Can't wait to watch.https://t.co/CmA1RQOlOG
Redick sits 21st on the all-time makes list with 1,704 deep shots drained in his tenure. Last season was his first shooting below 40 percent from three — by a hair (39.7) — since 2013-14, his first year with the Los Angeles Clippers. He also averaged eight three-point attempts per game, which was 1.4 more than any other season in his entire career. This is important because floor-spacing gravity is just as important as making the three-point shots in the first place as our own Ben Pfeifer recently articulated well.
JJ Redick is not only one of the most accurate three-point shooters in the NBA, but he attempts threes at one of the highest rates of any NBA player; this past season he took a ridiculous 12 threes per 100 possessions. Even if Redick isn’t hitting his threes, teams know he is going to shoot them, so they guard him accordingly. If Redick didn’t take threes often, defenses wouldn’t respect him as much even if his accuracy was high. One of the most jump shot heavy players in the league, a whopping 89.3 percent of his 1,027 were jump shots and 58.9 percent of those shots were threes.
For those concerned about his age, don’t be — he’s still trending positively.
“As [Redick]’s getting older, he’s getting better,” Griffin said during the last media day event. “He’s figuring out more of where he’s going to get his shots from. When I look at him, the [specialist aspect] in him is going to be the part of him that’s a vocal leader in a way that maybe he hasn’t had to be before. I think we’re really putting a lot on him in that space, and frankly I think that’s a big part of what attracted him to this opportunity – our style of play lends itself very well to the way he plays the game, but our roster lends itself to the leadership component he brings.”

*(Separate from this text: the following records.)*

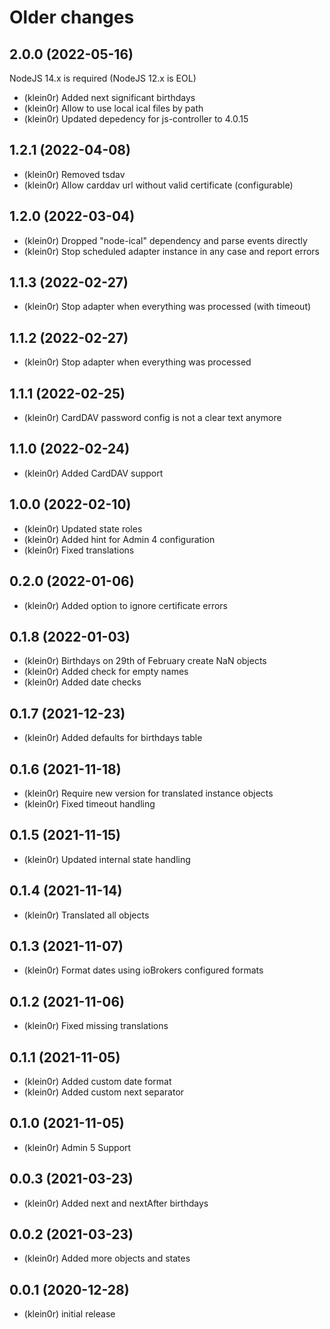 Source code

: # Older changes
## 2.0.0 (2022-05-16)

NodeJS 14.x is required (NodeJS 12.x is EOL)

* (klein0r) Added next significant birthdays
* (klein0r) Allow to use local ical files by path
* (klein0r) Updated depedency for js-controller to 4.0.15

## 1.2.1 (2022-04-08)

* (klein0r) Removed tsdav
* (klein0r) Allow carddav url without valid certificate (configurable)

## 1.2.0 (2022-03-04)

* (klein0r) Dropped "node-ical" dependency and parse events directly
* (klein0r) Stop scheduled adapter instance in any case and report errors

## 1.1.3 (2022-02-27)

* (klein0r) Stop adapter when everything was processed (with timeout)

## 1.1.2 (2022-02-27)

* (klein0r) Stop adapter when everything was processed

## 1.1.1 (2022-02-25)

* (klein0r) CardDAV password config is not a clear text anymore

## 1.1.0 (2022-02-24)

* (klein0r) Added CardDAV support

## 1.0.0 (2022-02-10)

* (klein0r) Updated state roles
* (klein0r) Added hint for Admin 4 configuration
* (klein0r) Fixed translations

## 0.2.0 (2022-01-06)

* (klein0r) Added option to ignore certificate errors

## 0.1.8 (2022-01-03)

* (klein0r) Birthdays on 29th of February create NaN objects
* (klein0r) Added check for empty names
* (klein0r) Added date checks

## 0.1.7 (2021-12-23)

* (klein0r) Added defaults for birthdays table

## 0.1.6 (2021-11-18)

* (klein0r) Require new version for translated instance objects
* (klein0r) Fixed timeout handling

## 0.1.5 (2021-11-15)

* (klein0r) Updated internal state handling

## 0.1.4 (2021-11-14)

* (klein0r) Translated all objects

## 0.1.3 (2021-11-07)

* (klein0r) Format dates using ioBrokers configured formats

## 0.1.2 (2021-11-06)

* (klein0r) Fixed missing translations

## 0.1.1 (2021-11-05)

* (klein0r) Added custom date format
* (klein0r) Added custom next separator

## 0.1.0 (2021-11-05)

* (klein0r) Admin 5 Support

## 0.0.3 (2021-03-23)

* (klein0r) Added next and nextAfter birthdays

## 0.0.2 (2021-03-23)

* (klein0r) Added more objects and states

## 0.0.1 (2020-12-28)

* (klein0r) initial release
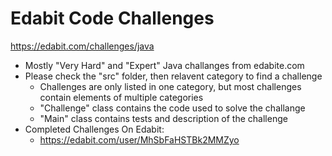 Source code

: # Edabit Code Challenges
https://edabit.com/challenges/java
 - Mostly "Very Hard" and "Expert" Java challanges from edabite.com
 - Please check the "src" folder, then relavent category to find a challenge
    -  Challenges are only listed in one category, but most challenges contain elements of multiple categories
    - "Challenge" class contains the code used to solve the challange
    - "Main" class contains tests and description of the challenge
 - Completed Challenges On Edabit:
    - https://edabit.com/user/MhSbFaHSTBk2MMZyo
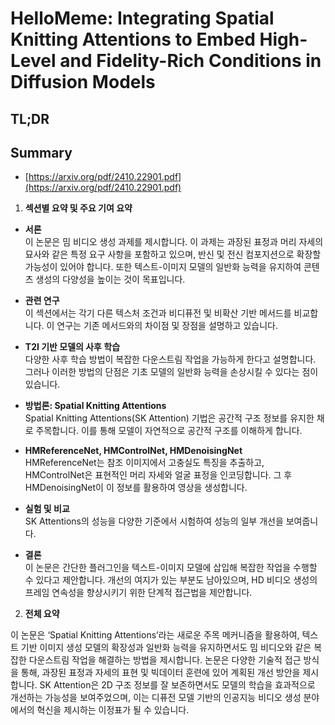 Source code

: # HelloMeme: Integrating Spatial Knitting Attentions to Embed High-Level and Fidelity-Rich Conditions in Diffusion Models
## TL;DR
## Summary
- [https://arxiv.org/pdf/2410.22901.pdf](https://arxiv.org/pdf/2410.22901.pdf)

1. **섹션별 요약 및 주요 기여 요약**

- **서론**  
  이 논문은 밈 비디오 생성 과제를 제시합니다. 이 과제는 과장된 표정과 머리 자세의 묘사와 같은 특정 요구 사항을 포함하고 있으며, 반신 및 전신 컴포지션으로 확장할 가능성이 있어야 합니다. 또한 텍스트-이미지 모델의 일반화 능력을 유지하여 콘텐츠 생성의 다양성을 높이는 것이 목표입니다.

- **관련 연구**  
  이 섹션에서는 각기 다른 텍스처 조건과 비디퓨전 및 비확산 기반 메서드를 비교합니다. 이 연구는 기존 메서드와의 차이점 및 장점을 설명하고 있습니다.

- **T2I 기반 모델의 사후 학습**  
  다양한 사후 학습 방법이 복잡한 다운스트림 작업을 가능하게 한다고 설명합니다. 그러나 이러한 방법의 단점은 기초 모델의 일반화 능력을 손상시킬 수 있다는 점이 있습니다.

- **방법론: Spatial Knitting Attentions**  
  Spatial Knitting Attentions(SK Attention) 기법은 공간적 구조 정보를 유지한 채로 주목합니다. 이를 통해 모델이 자연적으로 공간적 구조를 이해하게 합니다.

- **HMReferenceNet, HMControlNet, HMDenoisingNet**  
  HMReferenceNet는 참조 이미지에서 고충실도 특징을 추출하고, HMControlNet은 표현적인 머리 자세와 얼굴 표정을 인코딩합니다. 그 후 HMDenoisingNet이 이 정보를 활용하여 영상을 생성합니다.

- **실험 및 비교**  
  SK Attentions의 성능을 다양한 기준에서 시험하여 성능의 일부 개선을 보여줍니다.

- **결론**  
  이 논문은 간단한 플러그인을 텍스트-이미지 모델에 삽입해 복잡한 작업을 수행할 수 있다고 제안합니다. 개선의 여지가 있는 부분도 남아있으며, HD 비디오 생성의 프레임 연속성을 향상시키기 위한 단계적 접근법을 제안합니다.

2. **전체 요약**

이 논문은 ‘Spatial Knitting Attentions’라는 새로운 주목 메커니즘을 활용하여, 텍스트 기반 이미지 생성 모델의 확장성과 일반화 능력을 유지하면서도 밈 비디오와 같은 복잡한 다운스트림 작업을 해결하는 방법을 제시합니다. 논문은 다양한 기술적 접근 방식을 통해, 과장된 표정과 자세의 표현 및 빅데이터 훈련에 있어 계획된 개선 방안을 제시합니다. SK Attention은 2D 구조 정보를 잘 보존하면서도 모델의 학습을 효과적으로 개선하는 가능성을 보여주었으며, 이는 디퓨전 모델 기반의 인공지능 비디오 생성 분야에서의 혁신을 제시하는 이정표가 될 수 있습니다.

Both closing notes there hold even more weight now. With rookie star Zion Williamson out for six to eight weeks due to a right knee injury, that reliance on Redick immediately increases. Fortunately, the Pelicans feature a number of playmakers that will be able to get him open shots. His voice becomes even louder too. Sure, the efficiency Redick exhibits coming off screens and the cerebral nature of his game can’t be understated; however, it will be his poise, experience and professionalism that truly allows him to lift this team across the board.
“We’ll hold it down as best we can without him,” Redick said following Sunday’s practice. “Obviously, we need him back. Hopefully he takes his time and recovers fully.”
Redick started Friday night against the New York Knicks as Williamson was unable to make the Pelicans’ preseason finale. He scored 14 points while knocking down three of four shots from behind the arc and boasted the team’s best shooting percentage.
Redick averaged six points per game this preseason and shot 50 percent from deep over his 58 minutes played.
According to head coach Alvin Gentry, it’s probable Redick joins Lonzo Ball, Jrue Holiday, Brandon Ingram and Derrick Favors as starters for the Oct. 22 season opener in Toronto. Redick has averaged nearly 73 starts per season since 2014, and his excitement to play another year still resembles that of an exuberant child.
On Sunday, Redick compared his emotions during the start of an NBA season to the feeling a seven-year-old kid has when unwrapping presents on Christmas morning. New Orleans felt the same way when the franchise landed Redick — even Griffin initially admitted he never thought it’d be a possibility. Now it’s time to see what the shooter makes of his new role and home with the Pelicans.